Mit Nachverdichtung kann zusätzlicher Wohnraum geschaffen werden – das ist aber nicht unumstritten. So gehen Rheinfelden und Schwörstadt mit dem Thema um

Rheinfelden/Schwörstadt – Bauplätze am Hochrhein sind knapp und begehrt. Da liegt es nah, Baufenster auszuweiten und Lücken zu schließen. „Das Thema der Innenraumverdichtung im Siedlungsraum der Stadt Rheinfelden ist teilweise umstritten. Insbesondere in den Ortslagen werden immer wieder zu massive Bauvorhaben, die sich nach Auffassung der Öffentlichkeit kaum in die Umgebung einpassen, kritisiert“, sagt Rheinfeldens Oberbürgermeister Klaus Eberhardt. Dazu kommen ökologische Aspekte: Grünflächen können verloren gehen, die Luftzirkulation gerade in größeren Städten wird eingeschränkt und die Lebensqualität kann durch dichte Besiedlung sinken.

Es gilt also, eine ausgewogene Lösung zu finden: „Die Stadt Rheinfelden hat sich deswegen entschieden, eine für richtig empfundene Nachverdichtung alleine über die Grundstücke der Städtischen Wohnungsbaugesellschaft zu ermöglichen“, erklärt Oberbürgermeister Eber­hardt. So soll etwa auf großflächige Parkplatzflächen zugunsten von Tiefgaragen verzichtet werden oder bereits versiegelte Flächen für Baumaßnahmen genutzt werden. Dies geschehe gerade beim Bau zweiter Mehrfamilienhäuser in der Römerstraße.

In ländlicheren Stadtgebieten hingegen sei Nachverdichtung nur im geringeren Maße möglich. Ein Beispiel aus dem Bauamt ist hier der Bebauungsplan „Ortskern Nollingen“, wo nur ein weiteres Gebäude mit drei Wohneinheiten entsteht. Um die richtige Balance zu finden, sollen die Anwohner im jeweiligen Quartier frühzeitig mit einbezogen werden, so Eberhardt weiter. Damit sollen maßvolle Lösungen gefunden werden, die allen Interessen gerecht werden. Außerdem suche man nach kreativen Lösungen: „Die Stadt wird künftig bei ihrem Gebäudebestand überlegen, ob es nicht auch hier Formen der Nachnutzung von Wohnen, beispielsweise bei dem Wegfall der dezentralen Feuerwehrgerätehäuser kommen kann.“

Rheinfelden sei zudem in einer Sondersituation: da es hier etwa in Oberrheinfelden Flächen im sogenannten Seveso-Störfall-Bereich gebe, können nicht überall nachverdichtetet werden. Dies führe dazu, das künftig brachliegende Flächen in anderen Stadtgebieten zunehmend wichtiger für die Schaffung neuen Wohnraums werden, so Eberhardt.
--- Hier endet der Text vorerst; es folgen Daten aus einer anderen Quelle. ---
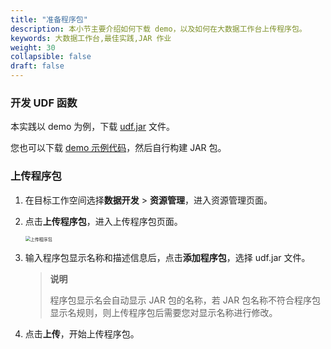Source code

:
 ```yaml
---
title: "准备程序包"
description: 本小节主要介绍如何下载 demo，以及如何在大数据工作台上传程序包。 
keywords: 大数据工作台,最佳实践,JAR 作业
weight: 30
collapsible: false
draft: false
---
```


### 开发 UDF 函数

本实践以 demo 为例，下载 [udf.jar](https://bigdata-doc.pek3b.qingstor.com/dataomnis/doc/udf.jar) 文件。

您也可以下载 [demo 示例代码](https://github.com/QingCloudAppcenter/Flink-Example/tree/main/udf-demo)，然后自行构建 JAR 包。

### 上传程序包

1. 在目标工作空间选择**数据开发** > **资源管理**，进入资源管理页面。
2. 点击**上传程序包**，进入上传程序包页面。
   
   <img src="/bigdata/dataomnis/_images/upload_procedure.png" alt="上传程序包" style="zoom:50%;" />

3. 输入程序包显示名称和描述信息后，点击**添加程序包**，选择 udf.jar 文件。

   > **说明**
   >
   > 程序包显示名会自动显示 JAR 包的名称，若 JAR 包名称不符合程序包显示名规则，则上传程序包后需要您对显示名称进行修改。

4. 点击**上传**，开始上传程序包。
Auch in kleineren Kommunen ist Nachverdichtung ein wichtiges Thema, sagt Schwörstadts Bürgermeisterin Christine Trautwein-Domschat. „Nachverdichtung bedeutet nicht unbedingt die Versieglung von Freiflächen. So gibt es etwa im ländlichen Raum Schöpfe, Schuppen oder Anbauten, die nicht mehr genutzt werden oder Dachgeschosse von bestehenden Gebäuden – auch das ist Innenraumverdichtung“, erklärt Trautwein-Domschat.

In Schwörstadt werden ebenso wie in anderen Gemeinden laufend die bestehenden Flächen erfasst und analysiert. Denn nur wenn nicht mehr nachverdichtet werden kann dürfen neue Flächen versiegelt werden. Denn in der aktuellen Fassung des Baugesetzbuches (BauGB) ist nun auch bundesweit festgelegt, dass Außenbereiche möglichst nicht weiter erschlossen werden sollen. So sollen Natur, Landschaft und auch landwirtschaftliche Flächen erhalten werden. „Es braucht sogenannte ‚Grüne Finger’, besonders in den Städten“, so Trautwein-Domschat.

Typisch für ländliche Gebiete seien große Grundstücke mit relativ kleinen Baufenstern: „Die Flächen wurden früher bewirtschaftet und etwa für Gemüseanbau genutzt“, erklärt Trautwein-Domschat. Oftmals würden dann die Kinder ihr eigenes Haus auf diesen ehemaligen Nutzgarten der Eltern oder Großeltern bauen wollen. Ein typischer Fall wären hier mehrere Bauprojekte in der Römerstraße. „Wir unterstützen solche Bauanträge und genehmigen üblicherweise die Ausnahmen zu den teils sehr alten Bebauungsplänen“, so Schwörstadts Bürgermeisterin. Auch im Gemeindeentwicklungsplan „Schwörstadt 2035“ sei die Schaffung neuen Wohnraums ein wichtiger Punkt.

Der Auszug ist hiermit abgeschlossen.